**Work order**
For this exercise, reproduce the entries below exactly, but only from the line containing "- fix: update package (e4644b3)" through the line containing "All notable changes", both included.

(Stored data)
::::::::::
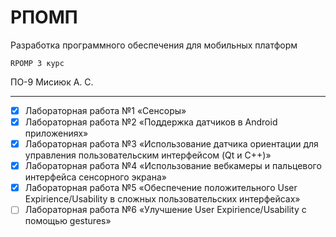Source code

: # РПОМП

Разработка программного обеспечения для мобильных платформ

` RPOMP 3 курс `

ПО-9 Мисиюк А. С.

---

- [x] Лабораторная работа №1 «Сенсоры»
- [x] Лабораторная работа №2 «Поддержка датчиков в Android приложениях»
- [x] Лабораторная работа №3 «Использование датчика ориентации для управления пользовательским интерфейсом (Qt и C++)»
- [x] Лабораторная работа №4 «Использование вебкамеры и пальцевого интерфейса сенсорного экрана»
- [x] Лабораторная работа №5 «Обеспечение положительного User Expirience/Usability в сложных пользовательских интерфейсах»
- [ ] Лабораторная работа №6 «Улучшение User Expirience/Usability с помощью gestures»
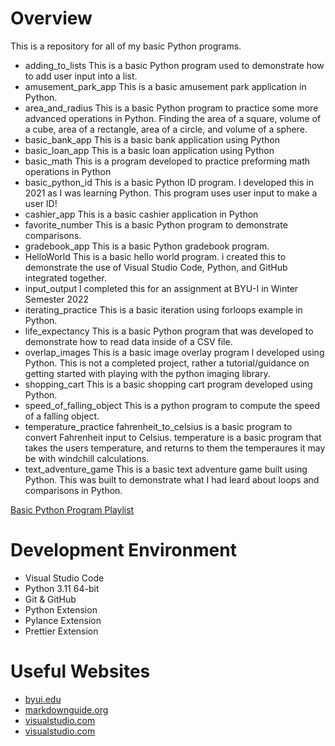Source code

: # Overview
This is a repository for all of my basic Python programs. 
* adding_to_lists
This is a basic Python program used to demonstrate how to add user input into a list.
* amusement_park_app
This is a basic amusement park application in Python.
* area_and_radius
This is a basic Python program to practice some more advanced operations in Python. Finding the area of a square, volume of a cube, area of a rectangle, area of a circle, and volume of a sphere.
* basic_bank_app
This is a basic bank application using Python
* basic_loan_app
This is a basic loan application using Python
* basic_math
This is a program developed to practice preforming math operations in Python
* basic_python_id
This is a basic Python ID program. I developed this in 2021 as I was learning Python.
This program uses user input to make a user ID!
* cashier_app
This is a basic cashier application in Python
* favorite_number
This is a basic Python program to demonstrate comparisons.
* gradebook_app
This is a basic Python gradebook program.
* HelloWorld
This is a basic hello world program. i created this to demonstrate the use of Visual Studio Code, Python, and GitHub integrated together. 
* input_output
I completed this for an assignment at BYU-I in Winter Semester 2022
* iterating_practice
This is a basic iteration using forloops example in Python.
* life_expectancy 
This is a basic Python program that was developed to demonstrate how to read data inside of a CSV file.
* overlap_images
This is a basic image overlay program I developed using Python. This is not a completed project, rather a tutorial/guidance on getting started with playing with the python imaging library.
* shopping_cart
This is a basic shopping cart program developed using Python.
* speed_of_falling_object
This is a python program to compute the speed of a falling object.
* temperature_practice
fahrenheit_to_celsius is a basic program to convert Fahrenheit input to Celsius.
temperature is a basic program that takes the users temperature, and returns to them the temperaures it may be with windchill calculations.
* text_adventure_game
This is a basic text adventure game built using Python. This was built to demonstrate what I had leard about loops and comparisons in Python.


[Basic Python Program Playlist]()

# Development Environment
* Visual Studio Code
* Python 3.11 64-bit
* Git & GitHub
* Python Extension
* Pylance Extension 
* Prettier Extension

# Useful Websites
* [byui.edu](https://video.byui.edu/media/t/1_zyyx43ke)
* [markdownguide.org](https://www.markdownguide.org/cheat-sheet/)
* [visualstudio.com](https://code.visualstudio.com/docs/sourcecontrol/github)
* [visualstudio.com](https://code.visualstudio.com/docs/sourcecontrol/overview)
::::::::::
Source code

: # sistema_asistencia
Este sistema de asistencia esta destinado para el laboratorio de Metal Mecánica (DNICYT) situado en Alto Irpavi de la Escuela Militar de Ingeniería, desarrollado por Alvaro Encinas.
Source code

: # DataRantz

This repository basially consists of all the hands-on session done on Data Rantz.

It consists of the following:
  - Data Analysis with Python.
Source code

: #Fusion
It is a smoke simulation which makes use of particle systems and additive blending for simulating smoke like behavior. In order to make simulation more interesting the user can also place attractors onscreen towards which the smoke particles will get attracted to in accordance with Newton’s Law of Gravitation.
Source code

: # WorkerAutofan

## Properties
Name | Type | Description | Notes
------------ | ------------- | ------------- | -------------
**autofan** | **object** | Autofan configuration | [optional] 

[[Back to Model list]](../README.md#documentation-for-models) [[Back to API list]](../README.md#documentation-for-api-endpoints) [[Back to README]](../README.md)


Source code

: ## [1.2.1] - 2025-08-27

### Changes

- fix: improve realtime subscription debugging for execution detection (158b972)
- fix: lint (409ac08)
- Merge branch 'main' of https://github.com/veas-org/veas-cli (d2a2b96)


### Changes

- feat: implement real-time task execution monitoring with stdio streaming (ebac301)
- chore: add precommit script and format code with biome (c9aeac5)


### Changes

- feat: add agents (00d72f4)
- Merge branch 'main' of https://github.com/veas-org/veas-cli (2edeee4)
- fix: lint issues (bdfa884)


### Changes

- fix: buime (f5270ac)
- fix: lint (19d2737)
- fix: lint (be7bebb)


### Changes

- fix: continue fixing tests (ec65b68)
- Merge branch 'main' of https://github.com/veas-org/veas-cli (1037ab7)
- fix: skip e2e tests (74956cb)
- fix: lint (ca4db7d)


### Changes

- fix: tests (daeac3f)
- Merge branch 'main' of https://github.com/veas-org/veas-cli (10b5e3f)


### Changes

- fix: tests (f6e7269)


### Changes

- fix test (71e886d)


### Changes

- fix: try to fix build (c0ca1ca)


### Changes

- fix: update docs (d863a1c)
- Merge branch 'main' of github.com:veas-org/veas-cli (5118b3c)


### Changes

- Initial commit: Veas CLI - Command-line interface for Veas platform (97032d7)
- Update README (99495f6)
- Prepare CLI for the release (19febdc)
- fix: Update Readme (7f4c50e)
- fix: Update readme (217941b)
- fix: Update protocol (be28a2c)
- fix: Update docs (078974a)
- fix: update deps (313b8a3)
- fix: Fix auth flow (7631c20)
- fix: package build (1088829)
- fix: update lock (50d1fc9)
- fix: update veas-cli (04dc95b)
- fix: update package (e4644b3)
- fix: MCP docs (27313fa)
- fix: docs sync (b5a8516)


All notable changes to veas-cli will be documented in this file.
::::::::::
**Solution to this problem**
- fix: update package (e4644b3)
- fix: MCP docs (27313fa)
- fix: docs sync (b5a8516)


All notable changes to veas-cli will be documented in this file.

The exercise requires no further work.